(Beginning of SUPPLIED RECORDS)
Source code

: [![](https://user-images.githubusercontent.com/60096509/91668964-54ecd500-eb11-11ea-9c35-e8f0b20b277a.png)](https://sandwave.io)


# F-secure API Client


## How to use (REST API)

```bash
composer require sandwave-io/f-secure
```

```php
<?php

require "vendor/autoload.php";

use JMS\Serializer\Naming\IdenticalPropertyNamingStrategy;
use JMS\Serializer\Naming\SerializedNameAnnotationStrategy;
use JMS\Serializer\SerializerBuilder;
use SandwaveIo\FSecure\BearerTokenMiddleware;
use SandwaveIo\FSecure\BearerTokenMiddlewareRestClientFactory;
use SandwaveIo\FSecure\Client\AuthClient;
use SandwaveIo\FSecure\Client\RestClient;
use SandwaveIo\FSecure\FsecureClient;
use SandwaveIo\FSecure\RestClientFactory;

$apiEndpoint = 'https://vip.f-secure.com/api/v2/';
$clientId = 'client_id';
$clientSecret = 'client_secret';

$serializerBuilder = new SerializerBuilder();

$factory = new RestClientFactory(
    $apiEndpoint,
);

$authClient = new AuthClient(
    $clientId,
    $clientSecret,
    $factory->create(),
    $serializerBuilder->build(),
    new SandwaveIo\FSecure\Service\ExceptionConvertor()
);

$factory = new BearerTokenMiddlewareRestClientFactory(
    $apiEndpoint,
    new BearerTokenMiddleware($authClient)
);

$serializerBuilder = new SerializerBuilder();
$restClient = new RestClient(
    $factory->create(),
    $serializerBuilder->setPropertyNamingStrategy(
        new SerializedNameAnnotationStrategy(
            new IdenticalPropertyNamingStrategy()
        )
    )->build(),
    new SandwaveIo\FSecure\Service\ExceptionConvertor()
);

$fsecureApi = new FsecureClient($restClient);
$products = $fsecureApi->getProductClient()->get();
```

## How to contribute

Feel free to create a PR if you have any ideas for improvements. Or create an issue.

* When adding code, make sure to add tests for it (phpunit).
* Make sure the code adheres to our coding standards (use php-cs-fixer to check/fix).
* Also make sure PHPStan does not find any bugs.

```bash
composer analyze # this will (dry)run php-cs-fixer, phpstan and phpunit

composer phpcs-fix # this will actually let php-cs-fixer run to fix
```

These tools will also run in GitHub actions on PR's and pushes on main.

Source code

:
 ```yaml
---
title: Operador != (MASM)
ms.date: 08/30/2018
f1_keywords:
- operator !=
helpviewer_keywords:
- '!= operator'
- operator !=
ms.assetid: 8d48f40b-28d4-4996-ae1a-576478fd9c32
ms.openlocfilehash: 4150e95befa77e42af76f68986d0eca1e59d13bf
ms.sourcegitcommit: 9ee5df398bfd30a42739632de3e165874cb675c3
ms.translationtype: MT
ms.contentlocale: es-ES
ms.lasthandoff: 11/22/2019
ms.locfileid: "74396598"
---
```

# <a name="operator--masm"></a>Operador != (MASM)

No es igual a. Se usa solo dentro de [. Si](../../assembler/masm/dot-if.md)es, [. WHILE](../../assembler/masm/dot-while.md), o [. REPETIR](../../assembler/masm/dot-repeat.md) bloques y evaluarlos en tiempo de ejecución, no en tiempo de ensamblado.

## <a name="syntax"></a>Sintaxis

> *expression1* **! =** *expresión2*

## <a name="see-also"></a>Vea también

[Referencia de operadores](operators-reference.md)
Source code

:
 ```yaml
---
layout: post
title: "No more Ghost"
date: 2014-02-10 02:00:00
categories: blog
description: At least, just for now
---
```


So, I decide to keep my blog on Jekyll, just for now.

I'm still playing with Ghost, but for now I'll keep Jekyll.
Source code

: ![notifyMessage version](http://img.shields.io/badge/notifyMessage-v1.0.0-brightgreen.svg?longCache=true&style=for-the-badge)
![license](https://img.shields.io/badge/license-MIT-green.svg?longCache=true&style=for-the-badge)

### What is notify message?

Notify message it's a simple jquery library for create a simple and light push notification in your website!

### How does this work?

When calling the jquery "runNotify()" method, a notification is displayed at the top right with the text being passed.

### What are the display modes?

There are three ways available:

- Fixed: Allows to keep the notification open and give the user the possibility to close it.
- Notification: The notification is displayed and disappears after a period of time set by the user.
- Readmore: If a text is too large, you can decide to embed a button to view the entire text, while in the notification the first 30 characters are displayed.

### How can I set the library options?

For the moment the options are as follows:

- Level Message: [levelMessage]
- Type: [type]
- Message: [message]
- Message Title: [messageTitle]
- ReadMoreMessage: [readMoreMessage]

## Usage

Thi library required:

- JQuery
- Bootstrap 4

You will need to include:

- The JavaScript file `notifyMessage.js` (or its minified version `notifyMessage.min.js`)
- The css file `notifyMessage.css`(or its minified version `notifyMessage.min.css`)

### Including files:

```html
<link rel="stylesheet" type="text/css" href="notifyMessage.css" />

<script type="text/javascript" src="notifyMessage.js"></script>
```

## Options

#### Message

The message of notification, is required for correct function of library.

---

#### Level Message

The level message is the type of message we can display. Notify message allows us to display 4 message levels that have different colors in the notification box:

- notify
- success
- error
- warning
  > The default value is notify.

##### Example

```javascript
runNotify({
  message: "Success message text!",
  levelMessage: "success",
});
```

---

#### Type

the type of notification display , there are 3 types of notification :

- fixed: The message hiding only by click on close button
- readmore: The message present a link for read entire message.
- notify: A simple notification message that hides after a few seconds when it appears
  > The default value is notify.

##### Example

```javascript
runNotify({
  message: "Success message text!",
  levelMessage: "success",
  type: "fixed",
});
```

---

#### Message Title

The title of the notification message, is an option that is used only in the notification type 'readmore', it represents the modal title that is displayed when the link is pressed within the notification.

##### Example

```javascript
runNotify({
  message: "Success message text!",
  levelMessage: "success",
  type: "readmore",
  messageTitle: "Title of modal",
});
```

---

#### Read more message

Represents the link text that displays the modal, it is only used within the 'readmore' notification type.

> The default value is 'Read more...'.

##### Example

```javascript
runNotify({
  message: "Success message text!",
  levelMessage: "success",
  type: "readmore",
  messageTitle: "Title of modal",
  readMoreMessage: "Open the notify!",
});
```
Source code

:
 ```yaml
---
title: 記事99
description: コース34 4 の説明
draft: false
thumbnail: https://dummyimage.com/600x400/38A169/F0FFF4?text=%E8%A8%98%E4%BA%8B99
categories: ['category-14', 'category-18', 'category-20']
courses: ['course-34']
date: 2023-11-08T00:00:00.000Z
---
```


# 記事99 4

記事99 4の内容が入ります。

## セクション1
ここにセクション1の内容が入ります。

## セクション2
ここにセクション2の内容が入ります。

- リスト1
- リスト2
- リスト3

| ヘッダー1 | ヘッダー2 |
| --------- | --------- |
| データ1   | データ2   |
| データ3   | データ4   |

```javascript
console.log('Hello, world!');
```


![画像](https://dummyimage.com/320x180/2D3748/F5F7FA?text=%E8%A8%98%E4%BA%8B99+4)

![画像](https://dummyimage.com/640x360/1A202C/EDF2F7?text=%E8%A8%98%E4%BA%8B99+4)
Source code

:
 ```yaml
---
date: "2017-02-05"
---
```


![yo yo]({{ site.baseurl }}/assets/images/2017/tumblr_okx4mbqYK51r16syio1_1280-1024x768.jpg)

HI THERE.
(End of SUPPLIED RECORDS)
Copy out each line of the entries above that holds "phpunit".

* When adding code, make sure to add tests for it (phpunit).
composer analyze # this will (dry)run php-cs-fixer, phpstan and phpunit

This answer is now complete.